Management plans have been made in order to increase the cod and grey seal populations in the Baltic Sea. The potential resulting rise in grey seal and cod numbers could cause the grey seals to disperse further south, and the cod to disperse further north. Thus, predator and prey will once again inhabit the same areas.
"Since the grey seal and cod populations could overlap in the future, we investigated whether the management plans to re-establish the populations of cod and grey seals are contradictory since there is a chance that the grey seals can harm the cod stocks as happened in the 1920-30s. Although, back then the grey seal population was much larger than it is now," says Professor Brian MacKenzie from the National Institute of Aquatic Resources (DTU Aqua) in Denmark who with Margit Eero from DTU Aqua and Henn Ojaveer from the Estonian Marine Institute have published their results in the scientific journal, PLoS ONE. Their conclusion is that fisheries and climate change will affect the cod much more than the grey seals.
The grey seal in focus
Around ten years ago, the cod stock in the Baltic Sea hit record-low numbers due to over-exploitation, oxygen depletion and decreased salinity. But in recent years, cod numbers have increased due to some good years of cod reproduction, and a fishing management plan with effective regulation of the fisheries.
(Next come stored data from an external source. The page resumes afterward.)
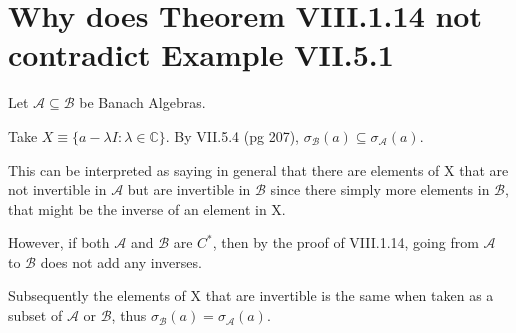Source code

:\documentclass{article}
\begin{document}
\section{Why does Theorem VIII.1.14 not contradict Example VII.5.1}

Let $\mathscr{A} \subseteq \mathscr{B}$ be Banach Algebras.

Take $X \equiv \{a-\lambda I : \lambda \in \mathbb{C} \}$. By VII.5.4 (pg 207), $\sigma_{\mathscr{B}}(a) \subseteq \sigma_{\mathscr{A}}(a)$.

This can be interpreted as saying in general that there are elements of X that are not invertible in $\mathscr{A}$ but are invertible in $\mathscr{B}$ since there simply more elements in $\mathscr{B}$, that might be the inverse of an element in X.

However, if both $\mathscr{A}$ and $\mathscr{B}$ are $C^*$, then by the proof of VIII.1.14, going from $\mathscr{A}$ to $\mathscr{B}$ does not add any inverses.

Subsequently the elements of X that are invertible is the same when taken as a subset of $\mathscr{A}$ or $\mathscr{B}$, thus $\sigma_{\mathscr{B}}(a) = \sigma_{\mathscr{A}}(a)$.
\end{document}
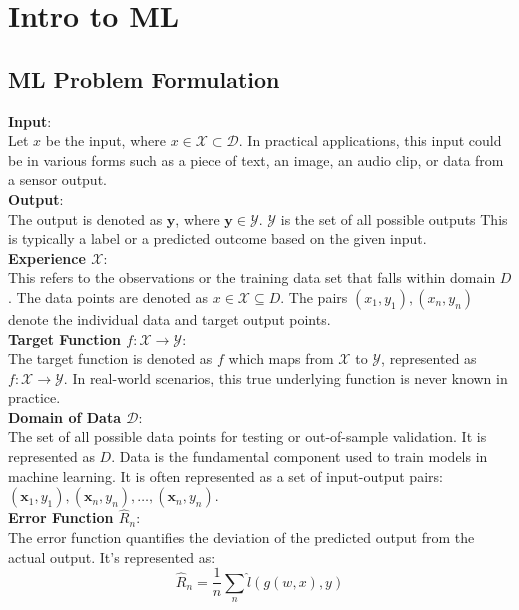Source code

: \chapter{Intro to ML}


\section{ML Problem Formulation}

\textbf{Input}: \\
Let $x$ be the input, where $x\in\mathcal{X}\subset\mathcal{D}$. In practical applications, this input could be in various forms such as a piece of text, an image, an audio clip, or data from a sensor output.\\


\textbf{Output}: \\
The output is denoted as $\mathbf{y}$, where $\mathbf{y}\in\mathcal{Y}$. $\mathcal{Y}$ is the set of all possible outputs This is typically a label or a predicted outcome based on the given input.\\

\textbf{Experience \(\mathcal{X}\)}: \\
This refers to the observations or the training data set that falls within domain \(D\). The data points are denoted as \(x \in \mathcal{X} \subseteq D\). The pairs \((x_1, y_1), (x_n, y_n)\) denote the individual data and target output points.\\


\textbf{Target Function $f:\mathcal{X}\to\mathcal{Y}$}: \\
The target function is denoted as $f$ which maps from $\mathcal{X}$ to $\mathcal{Y}$, represented as $f:\mathcal{X}\to\mathcal{Y}$. In real-world scenarios, this true underlying function is never known in practice.\\

\textbf{Domain of Data $\mathcal{D}$}: \\
The set of all possible data points for testing or out-of-sample validation. It is represented as \(D\). Data is the fundamental component used to train models in machine learning. It is often represented as a set of input-output pairs: $(\mathbf{x}_1,y_1),(\mathbf{x}_n,y_n),\ldots,(\mathbf{x}_n,y_n)$. \\

\textbf{Error Function $\widehat{R}_n$}: \\
The error function quantifies the deviation of the predicted output from the actual output. It's represented as:
\[
\widehat{R}_n=\frac1n\sum_n\widehat{l}(g(w,x),y)
\]\\

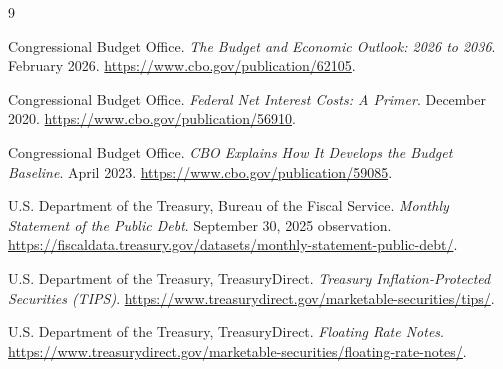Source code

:\documentclass[10pt]{article}
\begin{document}
\begin{thebibliography}{9}

Congressional Budget Office.
\emph{The Budget and Economic Outlook: 2026 to 2036}.
February 2026.
\url{https://www.cbo.gov/publication/62105}.

Congressional Budget Office.
\emph{Federal Net Interest Costs: A Primer}.
December 2020.
\url{https://www.cbo.gov/publication/56910}.

Congressional Budget Office.
\emph{CBO Explains How It Develops the Budget Baseline}.
April 2023.
\url{https://www.cbo.gov/publication/59085}.

U.S. Department of the Treasury, Bureau of the Fiscal Service.
\emph{Monthly Statement of the Public Debt}.
September 30, 2025 observation.
\url{https://fiscaldata.treasury.gov/datasets/monthly-statement-public-debt/}.

U.S. Department of the Treasury, TreasuryDirect.
\emph{Treasury Inflation-Protected Securities (TIPS)}.
\url{https://www.treasurydirect.gov/marketable-securities/tips/}.

U.S. Department of the Treasury, TreasuryDirect.
\emph{Floating Rate Notes}.
\url{https://www.treasurydirect.gov/marketable-securities/floating-rate-notes/}.

\end{thebibliography}
\end{document}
"The environmental conditions of the Baltic Sea are still not perfect, but fishing levels are low at the moment, giving the cod a chance to rebuild the population. This has given rise to an increase in cod numbers during the last four to five years," says Brian MacKenzie.
Today, cod fishing in the Baltic is at a sustainable level, but it is important to address other ecosystem issues that might affect the cod population in the future. This puts the grey seal in the spotlight:
"Historically, seals have affected cod stocks, and in many areas they are suspected of being the reason why the recovery of cod stocks has been delayed. Therefore, it was important to determine whether the grey seals could pose a threat to the cod stock in the Baltic Sea," explains Brian MacKenzie.
Adjust fishing levels
But the grey seal is not the only factor that might affect future cod stocks. Climate change can cause the salinity in the Baltic Sea to decline which will affect the cod's ability to reproduce because their eggs and larvae will suffer from increased mortality. Fishing will also affect cod numbers, but fishing can be regulated according to how many cod there are. It is much more difficult to regulate climate changes and the behaviour of the grey seal. Thus, it is important to adjust fishing levels to other factors affecting the cod stocks. And that can only be done if the other factors are identified.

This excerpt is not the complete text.